Older bilingual people are faster than their monolingual peers in switching from one task to another, show researchers.

Moreover, bilingual people show different patterns of brain activity while engaging in a perceptual task-switching experiment to their monolingual peers, report Brian Gold (University of Kentucky College of Medicine, Lexington, USA) and co-authors.

These results suggest that lifelong bilingualism offsets age-related declines in the neural efficiency for cognitive control processes, they write in The Journal of Neuroscience.

Gold and team used functional magnetic resonance imaging (fMRI) to show that bilingual adults aged 60-68 years outperformed their monolingual peers in a perceptual task-switching experiment and displayed decreased activation in the left lateral frontal cortex and cingulate cortex, an area known to be involved in task switching, the authors say.

The study used a perceptual task-switching paradigm and included a total of 110 participants, divided into younger (mean age 32.2 years) and older (mean age 64.1 years) age groups.
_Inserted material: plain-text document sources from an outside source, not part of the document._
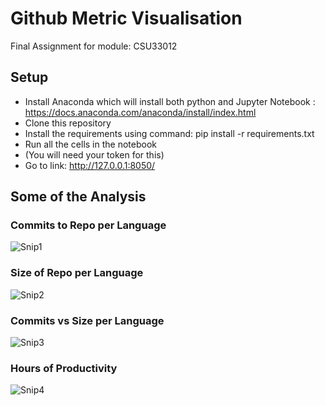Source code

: # Github Metric Visualisation

Final Assignment for module: CSU33012

## Setup 
- Install Anaconda which will install both python and Jupyter Notebook : https://docs.anaconda.com/anaconda/install/index.html
- Clone this repository
- Install the requirements using command: pip install -r requirements.txt
- Run all the cells in the notebook
- (You will need your token for this)
- Go to link: http://127.0.0.1:8050/

## Some of the Analysis

### Commits to Repo per Language

![Snip1](https://user-images.githubusercontent.com/78806345/147279568-18d9e423-eb8a-4de5-bd06-e380a9e546f2.PNG)

### Size of Repo per Language

![Snip2](https://user-images.githubusercontent.com/78806345/147279607-3d5279ac-1539-43a2-94c9-352dbe383441.PNG)

### Commits vs Size per Language

![Snip3](https://user-images.githubusercontent.com/78806345/147279662-bad4c430-09bf-4f59-bb83-ff957bfabc52.PNG)

### Hours of Productivity

![Snip4](https://user-images.githubusercontent.com/78806345/147279678-ce1308bf-e7e5-48b7-a53c-4d206bb940b8.PNG)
All participants completed a task whereby stimuli, consisting of two possible shapes was presented in the center of the screen. The participants were asked to decide which shape or color the stimuli were, and were required to alternate between shape and color decisions.

"This study provides some of the first evidence of an association between a particular cognitively stimulating activity - in this case, speaking multiple languages on a daily basis - and brain function," remarked an independent expert, John Woodward (Wayne State University, Detroit, Michigan, USA), in a press statement.
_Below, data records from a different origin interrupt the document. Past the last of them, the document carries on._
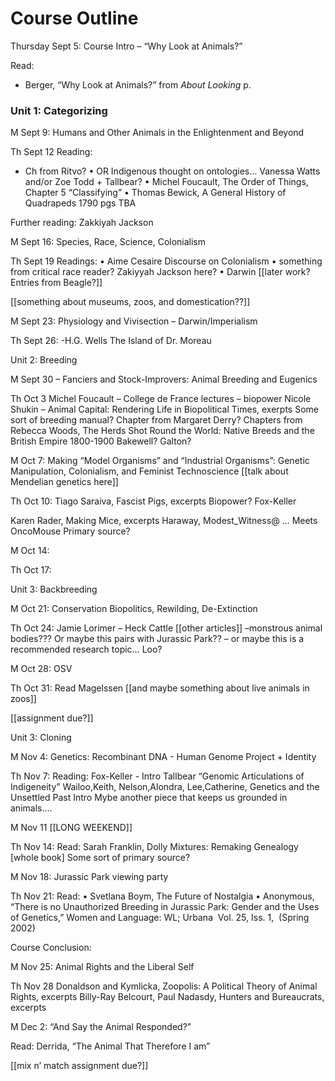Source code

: # Course Outline


Thursday Sept 5: Course Intro – “Why Look at Animals?”

Read: 
* Berger, “Why Look at Animals?” from *About Looking* p.

### Unit 1: Categorizing

M Sept 9: Humans and Other Animals in the Enlightenment and Beyond

Th Sept 12 Reading:
*	Ch from Ritvo? 
•	OR Indigenous thought on ontologies… Vanessa Watts and/or Zoe Todd + Tallbear?
•	Michel Foucault, The Order of Things, Chapter 5 “Classifying”
•	Thomas Bewick, A General History of Quadrapeds 1790 pgs TBA

Further reading:
Zakkiyah Jackson

M Sept 16: Species, Race, Science, Colonialism

Th Sept 19 Readings:
•	Aime Cesaire Discourse on Colonialism 
•	something from critical race reader? Zakiyyah Jackson here?
•	Darwin [[later work? Entries from Beagle?]]

[[something about museums, zoos, and domestication??]]


M Sept 23: Physiology and Vivisection – Darwin/Imperialism


Th Sept 26: 
-H.G. Wells The Island of Dr. Moreau


Unit 2: Breeding

M Sept 30 – Fanciers and Stock-Improvers: Animal Breeding and Eugenics


Th Oct 3
Michel Foucault – College de France lectures – biopower
Nicole Shukin – Animal Capital: Rendering Life in Biopolitical Times, exerpts
Some sort of breeding manual?
Chapter from Margaret Derry?
Chapters from Rebecca Woods, The Herds Shot Round the World: Native Breeds and the British Empire 1800-1900
Bakewell?
Galton?

M Oct 7: Making “Model Organisms” and “Industrial Organisms”: Genetic Manipulation, Colonialism, and Feminist Technoscience
[[talk about Mendelian genetics here]]

Th Oct 10: 
Tiago Saraiva, Fascist Pigs, excerpts
Biopower?
Fox-Keller

Karen Rader, Making Mice, excerpts
Haraway, Modest_Witness@ … Meets OncoMouse
Primary source?



M Oct 14: 



Th Oct 17:

Unit 3: Backbreeding

M Oct 21: Conservation Biopolitics, Rewilding, De-Extinction


Th Oct 24: 
Jamie Lorimer – Heck Cattle
[[other articles]] –monstrous animal bodies??? Or maybe this pairs with Jurassic Park?? – or maybe this is a recommended research topic…
Loo?


M Oct 28: OSV


Th Oct 31: Read Magelssen [[and maybe something about live animals in zoos]]

[[assignment due?]]

Unit 3: Cloning

M Nov 4: Genetics: Recombinant DNA - Human Genome Project + Identity


Th Nov 7: Reading:
Fox-Keller - Intro
Tallbear “Genomic Articulations of Indigeneity”
Wailoo,Keith, Nelson,Alondra, Lee,Catherine, Genetics and the Unsettled Past Intro
Mybe another piece that keeps us grounded in animals….



M Nov 11 [[LONG WEEKEND]]


Th Nov 14: Read:
Sarah Franklin, Dolly Mixtures: Remaking Genealogy [whole book]
Some sort of primary source?

M Nov 18: Jurassic Park viewing party


Th Nov 21: Read: 
•	Svetlana Boym, The Future of Nostalgia
•	Anonymous, “There is no Unauthorized Breeding in Jurassic Park: Gender and the Uses of Genetics,” Women and Language: WL; Urbana  Vol. 25, Iss. 1,  (Spring 2002)


Course Conclusion:

M Nov 25: Animal Rights and the Liberal Self 


Th Nov 28
Donaldson and Kymlicka, Zoopolis: A Political Theory of Animal Rights, excerpts 
Billy-Ray Belcourt, 
Paul Nadasdy, Hunters and Bureaucrats, excerpts

M Dec 2: “And Say the Animal Responded?”

Read: Derrida, “The Animal That Therefore I am”

[[mix n’ match assignment due?]]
"The authors provide clear evidence of a different pattern of neural functioning in bilingual versus monolingual individuals."
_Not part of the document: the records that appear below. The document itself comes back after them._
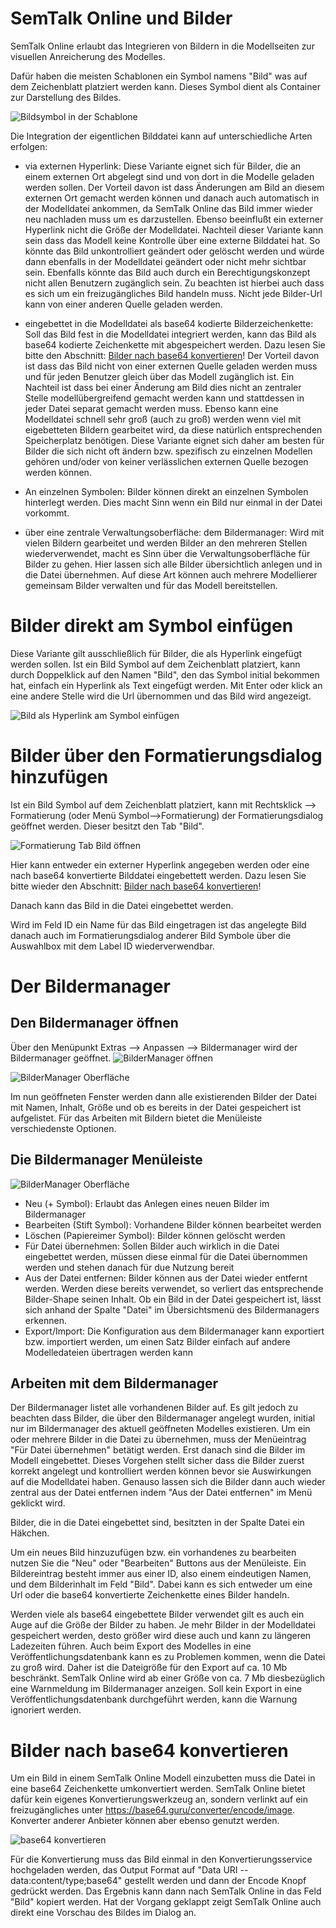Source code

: # SemTalk Online und Bilder

SemTalk Online erlaubt das Integrieren von Bildern in die Modellseiten zur visuellen Anreicherung des Modelles.

Dafür haben die meisten Schablonen ein Symbol namens "Bild" was auf dem Zeichenblatt platziert werden kann. Dieses Symbol dient als Container zur Darstellung des Bildes.

![Bildsymbol in der Schablone](./images/bildermanager/bildschablone.PNG)

Die Integration der eigentlichen Bilddatei kann auf unterschiedliche Arten erfolgen:

* via externen Hyperlink: Diese Variante eignet sich für Bilder, die an einem externen Ort abgelegt sind und von dort in die Modelle geladen werden sollen. Der Vorteil davon ist dass Änderungen am Bild an diesem externen Ort gemacht werden können und danach auch automatisch in der Modelldatei ankommen, da SemTalk Online das Bild immer wieder neu nachladen muss um es darzustellen. Ebenso beeinflußt ein externer Hyperlink nicht die Größe der Modelldatei.
Nachteil dieser Variante kann sein dass das Modell keine Kontrolle über eine externe Bilddatei hat. So könnte das Bild unkontrolliert geändert oder gelöscht werden und würde dann ebenfalls in der Modelldatei geändert oder nicht mehr sichtbar sein. Ebenfalls könnte das Bild auch durch ein Berechtigungskonzept nicht allen Benutzern zugänglich sein. 
Zu beachten ist hierbei auch dass es sich um ein freizugängliches Bild handeln muss. Nicht jede Bilder-Url kann von einer anderen Quelle geladen werden.
* eingebettet in die Modelldatei als base64 kodierte Bilderzeichenkette: Soll das Bild fest in die Modelldatei integriert werden, kann das Bild als base64 kodierte Zeichenkette mit abgespeichert werden. Dazu lesen Sie bitte den Abschnitt: [Bilder nach base64 konvertieren](./Bilder-Manager#bilder-nach-base64-konvertieren)!
Der Vorteil davon ist dass das Bild nicht von einer externen Quelle geladen werden muss und für jeden Benutzer gleich über das Modell zugänglich ist. Ein Nachteil ist dass bei einer Änderung am Bild dies nicht an zentraler Stelle modellübergreifend gemacht werden kann und stattdessen in jeder Datei separat gemacht werden muss. Ebenso kann eine Modelldatei schnell sehr groß (auch zu groß) werden wenn viel mit eigebetteten Bildern gearbeitet wird, da diese natürlich entsprechenden Speicherplatz benötigen.
Diese Variante eignet sich daher am besten für Bilder die sich nicht oft ändern bzw. spezifisch zu einzelnen Modellen gehören und/oder von keiner verlässlichen externen Quelle bezogen werden können.

* An einzelnen Symbolen: Bilder können direkt an einzelnen Symbolen hinterlegt werden. Dies macht Sinn wenn ein Bild nur einmal in der Datei vorkommt.
* über eine zentrale Verwaltungsoberfläche: dem Bildermanager: Wird mit vielen Bildern gearbeitet und werden Bilder an den mehreren Stellen wiederverwendet, macht es Sinn über die Verwaltungsoberfläche für Bilder zu gehen. Hier lassen sich alle Bilder übersichtlich anlegen und in die Datei übernehmen. Auf diese Art können auch mehrere Modellierer gemeinsam Bilder verwalten und für das Modell bereitstellen.

# Bilder direkt am Symbol einfügen

Diese Variante gilt ausschließlich für Bilder, die als Hyperlink eingefügt werden sollen.
Ist ein Bild Symbol auf dem Zeichenblatt platziert, kann durch Doppelklick auf den Namen "Bild", den das Symbol initial bekommen hat, einfach ein Hyperlink als Text eingefügt werden.
Mit Enter oder klick an eine andere Stelle wird die Url übernommen und das Bild wird angezeigt.

![Bild als Hyperlink am Symbol einfügen](./images/bildermanager/bildurlamsymbol.png)


# Bilder über den Formatierungsdialog hinzufügen

Ist ein Bild Symbol auf dem Zeichenblatt platziert, kann mit Rechtsklick --> Formatierung (oder Menü Symbol-->Formatierung) der Formatierungsdialog geöffnet werden. Dieser besitzt den Tab "Bild".

![Formatierung Tab Bild öffnen](./images/bildermanager/bildformatierung.png)

Hier kann entweder ein externer Hyperlink angegeben werden oder eine nach base64 konvertierte Bilddatei eingebettett werden. Dazu lesen Sie bitte wieder den Abschnitt: [Bilder nach base64 konvertieren](./Bilder-Manager#bilder-nach-base64-konvertieren)!

Danach kann das Bild in die Datei eingebettet werden.

Wird im Feld ID ein Name für das Bild eingetragen ist das angelegte Bild danach auch im Formatierungsdialog anderer Bild Symbole über die Auswahlbox mit dem Label ID wiederverwendbar.


# Der Bildermanager

## Den Bildermanager öffnen

Über den Menüpunkt Extras --> Anpassen --> Bildermanager wird der Bildermanager geöffnet.
![BilderManager öffnen](./images/bildermanager/bildermanager.png)

![BilderManager Oberfläche](./images/bildermanager/bildermanagercontrol.png)

Im nun geöffneten Fenster werden dann alle existierenden Bilder der Datei mit Namen, Inhalt, Größe und ob es bereits in der Datei gespeichert ist aufgelistet. 
Für das Arbeiten mit Bildern bietet die Menüleiste verschiedenste Optionen.

## Die Bildermanager Menüleiste

![BilderManager Oberfläche](./images/bildermanager/bildermanagermenue.png)

* Neu (+ Symbol): Erlaubt das Anlegen eines neuen Bilder im Bildermanager
* Bearbeiten (Stift Symbol): Vorhandene Bilder können bearbeitet werden
* Löschen (Papiereimer Symbol): Bilder können gelöscht werden
* Für Datei übernehmen: Sollen Bilder auch wirklich in die Datei eingebettet werden, müssen diese einmal für die Datei übernommen werden und stehen danach für due Nutzung bereit
* Aus der Datei entfernen: Bilder können aus der Datei wieder entfernt werden. Werden diese bereits verwendet, so verliert das entsprechende Bilder-Shape seinen Inhalt. Ob ein Bild in der Datei gespeichert ist, lässt sich anhand der Spalte "Datei" im Übersichtsmenü des Bildermanagers erkennen.
* Export/Import: Die Konfiguration aus dem Bildermanager kann exportiert bzw. importiert werden, um einen Satz Bilder einfach auf andere Modelledateien übertragen werden kann

## Arbeiten mit dem Bildermanager

Der Bildermanager listet alle vorhandenen Bilder auf. Es gilt jedoch zu beachten dass Bilder, die über den Bildermanager angelegt wurden, initial nur im Bildermanager des aktuell geöffneten Modelles existieren. Um ein oder mehrere Bilder in die Datei zu übernehmen, muss der Menüeintrag "Für Datei übernehmen" betätigt werden. Erst danach sind die Bilder im Modell eingebettet. Dieses Vorgehen stellt sicher dass die Bilder zuerst korrekt angelegt und kontrolliert werden können bevor sie Auswirkungen auf die Modelldatei haben. Genauso lassen sich die Bilder dann auch wieder zentral aus der Datei entfernen indem "Aus der Datei entfernen" im Menü geklickt wird.

Bilder, die in die Datei eingebettet sind, besitzten in der Spalte Datei ein Häkchen.

Um ein neues Bild hinzuzufügen bzw. ein vorhandenes zu bearbeiten nutzen Sie die "Neu" oder "Bearbeiten" Buttons aus der Menüleiste. Ein Bildereintrag besteht immer aus einer ID, also einem eindeutigen Namen, und dem Bilderinhalt im Feld "Bild". Dabei kann es sich entweder um eine Url oder die base64 konvertierte Zeichenkette eines Bilder handeln.

Werden viele als base64 eingebettete Bilder verwendet gilt es auch ein Auge auf die Größe der Bilder zu haben. Je mehr Bilder in der Modelldatei gespeichert werden, desto größer wird diese auch und kann zu längeren Ladezeiten führen. Auch beim Export des Modelles in eine Veröffentlichungsdatenbank kann es zu Problemen kommen, wenn die Datei zu groß wird. Daher ist die Dateigröße für den Export auf ca. 10 Mb beschränkt. SemTalk Online wird ab einer Größe von ca. 7 Mb diesbezüglich eine Warnmeldung im Bildermanager anzeigen. Soll kein Export in eine Veröffentlichungsdatenbank durchgeführt werden, kann die Warnung ignoriert werden.



# Bilder nach base64 konvertieren

Um ein Bild in einem SemTalk Online Modell einzubetten muss die Datei in eine base64 Zeichenkette umkonvertiert werden.
SemTalk Online bietet dafür kein eigenes Konvertierungswerkzeug an, sondern verlinkt auf ein freizugängliches unter https://base64.guru/converter/encode/image. Konverter anderer Anbieter können aber ebenso genutzt werden.

![base64 konvertieren](./images/bildermanager/konverter.PNG)

Für die Konvertierung muss das Bild einmal in den Konvertierungsservice hochgeladen werden, das Output Format auf "Data URI -- data:content/type;base64" gestellt werden und dann der Encode Knopf gedrückt werden. 
Das Ergebnis kann dann nach SemTalk Online in das Feld "Bild" kopiert werden. Hat der Vorgang geklappt zeigt SemTalk Online auch direkt eine Vorschau des Bildes im Dialog an.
Gold and team also found that younger adults with a mean age of 32.2 years were faster at performing the task-switching experiment than their older counterparts. However, being bilingual did not affect task performance or brain activity in the younger participants, the authors note.

"This suggests that bilingual seniors use their brains more efficiently than monolingual seniors," commented Gold. "Together, these results suggest that lifelong bilingualism may exert its strongest benefits on the functioning of frontal brain regions in aging."